§ TASK TO COMPLETE:
All entries below need to be written out exactly, but without their pictures.

=== Section Start ===

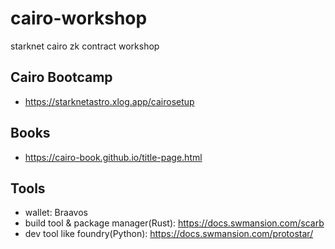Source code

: # cairo-workshop

starknet cairo zk contract workshop

## Cairo Bootcamp

* <https://starknetastro.xlog.app/cairosetup>

## Books

* <https://cairo-book.github.io/title-page.html>

## Tools

* wallet: Braavos
* build tool & package manager(Rust): <https://docs.swmansion.com/scarb>
* dev tool like foundry(Python): <https://docs.swmansion.com/protostar/>
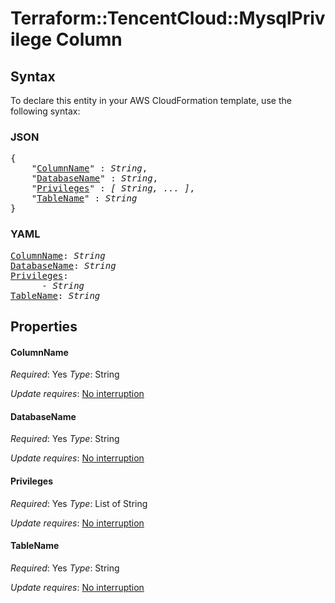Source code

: # Terraform::TencentCloud::MysqlPrivilege Column

## Syntax

To declare this entity in your AWS CloudFormation template, use the following syntax:

### JSON

<pre>
{
    "<a href="#columnname" title="ColumnName">ColumnName</a>" : <i>String</i>,
    "<a href="#databasename" title="DatabaseName">DatabaseName</a>" : <i>String</i>,
    "<a href="#privileges" title="Privileges">Privileges</a>" : <i>[ String, ... ]</i>,
    "<a href="#tablename" title="TableName">TableName</a>" : <i>String</i>
}
</pre>

### YAML

<pre>
<a href="#columnname" title="ColumnName">ColumnName</a>: <i>String</i>
<a href="#databasename" title="DatabaseName">DatabaseName</a>: <i>String</i>
<a href="#privileges" title="Privileges">Privileges</a>: <i>
      - String</i>
<a href="#tablename" title="TableName">TableName</a>: <i>String</i>
</pre>

## Properties

#### ColumnName

_Required_: Yes
_Type_: String

_Update requires_: [No interruption](https://docs.aws.amazon.com/AWSCloudFormation/latest/UserGuide/using-cfn-updating-stacks-update-behaviors.html#update-no-interrupt)

#### DatabaseName

_Required_: Yes
_Type_: String

_Update requires_: [No interruption](https://docs.aws.amazon.com/AWSCloudFormation/latest/UserGuide/using-cfn-updating-stacks-update-behaviors.html#update-no-interrupt)

#### Privileges

_Required_: Yes
_Type_: List of String

_Update requires_: [No interruption](https://docs.aws.amazon.com/AWSCloudFormation/latest/UserGuide/using-cfn-updating-stacks-update-behaviors.html#update-no-interrupt)

#### TableName

_Required_: Yes
_Type_: String

_Update requires_: [No interruption](https://docs.aws.amazon.com/AWSCloudFormation/latest/UserGuide/using-cfn-updating-stacks-update-behaviors.html#update-no-interrupt)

=== Section End ===

§ ANSWER TO THE EXERCISE:
Source code

: # cairo-workshop

starknet cairo zk contract workshop

## Cairo Bootcamp

* <https://starknetastro.xlog.app/cairosetup>

## Books

* <https://cairo-book.github.io/title-page.html>

## Tools

* wallet: Braavos
* build tool & package manager(Rust): <https://docs.swmansion.com/scarb>
* dev tool like foundry(Python): <https://docs.swmansion.com/protostar/>
Source code

: # Terraform::TencentCloud::MysqlPrivilege Column

## Syntax

To declare this entity in your AWS CloudFormation template, use the following syntax:

### JSON

<pre>
{
    "<a href="#columnname" title="ColumnName">ColumnName</a>" : <i>String</i>,
    "<a href="#databasename" title="DatabaseName">DatabaseName</a>" : <i>String</i>,
    "<a href="#privileges" title="Privileges">Privileges</a>" : <i>[ String, ... ]</i>,
    "<a href="#tablename" title="TableName">TableName</a>" : <i>String</i>
}
</pre>

### YAML

<pre>
<a href="#columnname" title="ColumnName">ColumnName</a>: <i>String</i>
<a href="#databasename" title="DatabaseName">DatabaseName</a>: <i>String</i>
<a href="#privileges" title="Privileges">Privileges</a>: <i>
      - String</i>
<a href="#tablename" title="TableName">TableName</a>: <i>String</i>
</pre>

## Properties

#### ColumnName

_Required_: Yes
_Type_: String

_Update requires_: [No interruption](https://docs.aws.amazon.com/AWSCloudFormation/latest/UserGuide/using-cfn-updating-stacks-update-behaviors.html#update-no-interrupt)

#### DatabaseName

_Required_: Yes
_Type_: String

_Update requires_: [No interruption](https://docs.aws.amazon.com/AWSCloudFormation/latest/UserGuide/using-cfn-updating-stacks-update-behaviors.html#update-no-interrupt)

#### Privileges

_Required_: Yes
_Type_: List of String

_Update requires_: [No interruption](https://docs.aws.amazon.com/AWSCloudFormation/latest/UserGuide/using-cfn-updating-stacks-update-behaviors.html#update-no-interrupt)

#### TableName

_Required_: Yes
_Type_: String

_Update requires_: [No interruption](https://docs.aws.amazon.com/AWSCloudFormation/latest/UserGuide/using-cfn-updating-stacks-update-behaviors.html#update-no-interrupt)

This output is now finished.